Difficoltà nelle vendite all'avvio della stagione delle drupacee
"Le aspettative erano inizialmente positive, anche perché altre origini stavano concludendo le loro campagne. Nella pratica, tuttavia, nelle prime settimane l'interesse per le nettarine è rimasto limitato. I consumi sono risultati sensibilmente inferiori, con il mercato concentrato soprattutto su altre categorie di prodotto, come piccoli frutti e uva da tavola. Inoltre, i volumi di esportazione sono stati superiori rispetto alla stagione precedente. Insieme alla qualità non costante, ciò ha esercitato ulteriore pressione sul mercato, rendendo difficili le vendite di inizio stagione", continua Daniela.

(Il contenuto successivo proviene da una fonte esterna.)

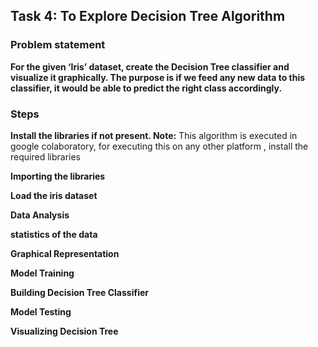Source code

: ## Task 4: To Explore Decision Tree Algorithm
### Problem statement 
**For the given ‘Iris’ dataset, create the Decision Tree classifier and
visualize it graphically. The purpose is if we feed any new data to this
classifier, it would be able to predict the right class accordingly.**


### Steps

**Install the libraries if not present.
Note:** 
This algorithm is executed in google colaboratory, for executing this on any other platform , install the required libraries

**Importing the libraries**

**Load the iris dataset**

**Data Analysis**

**statistics of the data**

**Graphical Representation**

**Model Training**

**Building Decision Tree Classifier**

**Model Testing**

**Visualizing Decision Tree**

"Anche per le pomacee, i consumi sono rallentati e la domanda resta sotto pressione. Sebbene i volumi di importazione siano piuttosto contenuti, la domanda è ancora debole. Ciò è dovuto in parte alle ancora ampie disponibilità di pere Conference in Europa, ma anche alla crescente sensibilità al prezzo da parte dei consumatori, dovuta all'aumento del costo della vita. Tuttavia, nelle prossime settimane si prevede un aumento della domanda di pere d'oltremare, man mano che le scorte europee continueranno a ridursi e il mercato farà più spazio ai prodotti importati".
Secondo Daniela, non ci sono veri e propri prodotti di punta né tra le pomacee né tra le drupacee. "Il consumo di drupacee e pomacee resta per ora limitato e prudente. Pere e mele mostrano un andamento di vendita regolare, ma cauto, mentre le drupacee, come nettarine e susine, hanno acquisito slancio solo nella seconda parte della stagione. Il mercato è ora principalmente in attesa di capire come evolverà la stagione".

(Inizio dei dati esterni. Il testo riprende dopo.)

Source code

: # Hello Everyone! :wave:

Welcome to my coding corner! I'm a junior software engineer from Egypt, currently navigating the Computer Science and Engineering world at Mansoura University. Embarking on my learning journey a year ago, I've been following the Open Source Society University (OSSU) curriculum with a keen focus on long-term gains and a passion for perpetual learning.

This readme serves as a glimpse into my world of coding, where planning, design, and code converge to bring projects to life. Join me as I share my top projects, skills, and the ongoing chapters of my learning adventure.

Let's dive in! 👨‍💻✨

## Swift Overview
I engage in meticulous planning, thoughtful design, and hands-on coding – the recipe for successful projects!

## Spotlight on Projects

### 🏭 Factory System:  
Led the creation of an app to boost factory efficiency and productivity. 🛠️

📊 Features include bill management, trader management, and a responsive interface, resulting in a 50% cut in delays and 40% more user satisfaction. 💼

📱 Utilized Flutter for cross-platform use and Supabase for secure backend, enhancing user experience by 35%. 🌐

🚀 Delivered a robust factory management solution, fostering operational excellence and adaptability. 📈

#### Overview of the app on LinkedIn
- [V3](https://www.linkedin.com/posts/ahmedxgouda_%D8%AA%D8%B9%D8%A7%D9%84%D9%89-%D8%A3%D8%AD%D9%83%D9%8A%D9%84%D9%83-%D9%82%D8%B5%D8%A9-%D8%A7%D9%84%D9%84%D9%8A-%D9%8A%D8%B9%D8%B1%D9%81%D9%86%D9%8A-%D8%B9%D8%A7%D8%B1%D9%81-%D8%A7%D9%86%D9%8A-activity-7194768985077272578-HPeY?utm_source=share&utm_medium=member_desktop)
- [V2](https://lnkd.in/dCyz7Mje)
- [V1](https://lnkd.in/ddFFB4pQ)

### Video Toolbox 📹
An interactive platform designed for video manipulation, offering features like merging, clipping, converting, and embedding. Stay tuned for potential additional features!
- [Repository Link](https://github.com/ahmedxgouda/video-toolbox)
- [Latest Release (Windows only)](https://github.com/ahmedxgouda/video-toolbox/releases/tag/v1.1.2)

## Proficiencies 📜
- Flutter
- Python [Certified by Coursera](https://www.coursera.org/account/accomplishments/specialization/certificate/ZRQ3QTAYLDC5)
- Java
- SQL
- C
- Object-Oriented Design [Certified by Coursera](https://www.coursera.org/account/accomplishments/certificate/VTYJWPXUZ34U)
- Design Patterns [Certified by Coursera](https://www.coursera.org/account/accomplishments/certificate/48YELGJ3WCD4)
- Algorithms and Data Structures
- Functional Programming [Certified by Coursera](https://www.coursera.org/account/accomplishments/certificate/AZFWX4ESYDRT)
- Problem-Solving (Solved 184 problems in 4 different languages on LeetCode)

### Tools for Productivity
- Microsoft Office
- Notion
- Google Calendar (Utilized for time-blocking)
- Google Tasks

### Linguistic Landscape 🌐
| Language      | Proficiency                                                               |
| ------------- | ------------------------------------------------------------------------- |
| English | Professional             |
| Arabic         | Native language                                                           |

Interruzioni operative nei terminal di Città del Capo
Anche in Sudafrica la logistica ha affrontato forti criticità in questa stagione. "Il settore della frutta ha registrato gravi interruzioni operative nei terminal di Città del Capo, con il conseguente arrivo simultaneo di più navi. Ciò ha generato ritardi e congestione nelle operazioni di movimentazione, facendo sì che la frutta non raggiungesse sempre il mercato europeo nei tempi programmati", spiega Daniela.
Alla domanda se la situazione in Medio Oriente eserciterà ulteriore pressione sul mercato europeo, l'importatrice di frutta ha risposto: "Gli esportatori di mele ci hanno chiesto se avremmo accettato volumi aggiuntivi, ma al momento non prevediamo un aumento significativo dell'offerta verso l'Europa. Ciononostante, il Medio Oriente resta una delle principali preoccupazioni: se la situazione in quella regione non dovesse migliorare, potrebbe esercitare ulteriore pressione sul mercato europeo".

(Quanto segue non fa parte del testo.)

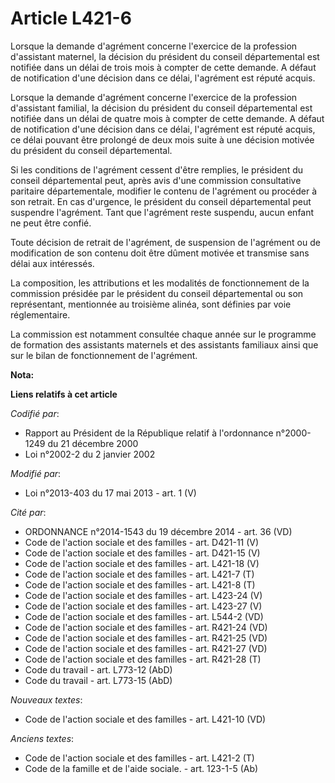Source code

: # Article L421-6

Lorsque la demande d'agrément concerne l'exercice de la profession d'assistant maternel, la décision du président du conseil
départemental est notifiée dans un délai de trois mois à compter de cette demande. A défaut de notification d'une décision
dans ce délai, l'agrément est réputé acquis. 

Lorsque la demande d'agrément concerne l'exercice de la profession d'assistant familial, la décision du président du conseil
départemental est notifiée dans un délai de quatre mois à compter de cette demande. A défaut de notification d'une décision
dans ce délai, l'agrément est réputé acquis, ce délai pouvant être prolongé de deux mois suite à une décision motivée du
président du conseil départemental. 

Si les conditions de l'agrément cessent d'être remplies, le président du conseil départemental peut, après avis d'une
commission consultative paritaire départementale, modifier le contenu de l'agrément ou procéder à son retrait. En cas
d'urgence, le président du conseil départemental peut suspendre l'agrément. Tant que l'agrément reste suspendu, aucun enfant
ne peut être confié. 

Toute décision de retrait de l'agrément, de suspension de l'agrément ou de modification de son contenu doit être dûment
motivée et transmise sans délai aux intéressés. 

La composition, les attributions et les modalités de fonctionnement de la commission présidée par le président du conseil
départemental ou son représentant, mentionnée au troisième alinéa, sont définies par voie réglementaire. 

La commission est notamment consultée chaque année sur le programme de formation des assistants maternels et des assistants
familiaux ainsi que sur le bilan de fonctionnement de l'agrément.

**Nota:**



**Liens relatifs à cet article**

_Codifié par_:

  - Rapport au Président de la République relatif à l'ordonnance n°2000-1249 du 21 décembre 2000
  - Loi n°2002-2 du 2 janvier 2002

_Modifié par_:

  - Loi n°2013-403 du 17 mai 2013 - art. 1 (V)

_Cité par_:

  - ORDONNANCE n°2014-1543 du 19 décembre 2014 - art. 36 (VD)
  - Code de l'action sociale et des familles - art. D421-11 (V)
  - Code de l'action sociale et des familles - art. D421-15 (V)
  - Code de l'action sociale et des familles - art. L421-18 (V)
  - Code de l'action sociale et des familles - art. L421-7 (T)
  - Code de l'action sociale et des familles - art. L421-8 (T)
  - Code de l'action sociale et des familles - art. L423-24 (V)
  - Code de l'action sociale et des familles - art. L423-27 (V)
  - Code de l'action sociale et des familles - art. L544-2 (VD)
  - Code de l'action sociale et des familles - art. R421-24 (VD)
  - Code de l'action sociale et des familles - art. R421-25 (VD)
  - Code de l'action sociale et des familles - art. R421-27 (VD)
  - Code de l'action sociale et des familles - art. R421-28 (T)
  - Code du travail - art. L773-12 (AbD)
  - Code du travail - art. L773-15 (AbD)

_Nouveaux textes_:

  - Code de l'action sociale et des familles - art. L421-10 (VD)

_Anciens textes_:

  - Code de l'action sociale et des familles - art. L421-2 (T)
  - Code de la famille et de l'aide sociale. - art. 123-1-5 (Ab)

Tendenze, varietà e marchi
"Nel settore delle pomacee, in particolare quelle provenienti dal Sudafrica, a partire da 5-7 anni fa si è assistito al passaggio verso varietà aromatizzate, ormai diventate uno standard sul mercato europeo. Nel comparto delle mele, si osserva una crescente attenzione verso varietà a marchio, con Pink Lady come esempio di riferimento. La maggior parte dei consumatori sembra preferire mele dolci, sode e croccanti, mentre i consumatori più giovani mostrano una particolare ricettività alle mele brandizzate", spiega Daniela.
Con l'avvicinarsi delle festività, si aprono nuove opportunità. "Per le vendite in vista della Pasqua, le opportunità principali riguardano le pere, un prodotto che risponde bene alle promozioni pasquali, grazie al sapore fresco e alla versatilità nelle ricette festive. Con il giusto posizionamento, le pere possono quindi rispondere efficacemente alla domanda legata alla festività", conclude Daniela.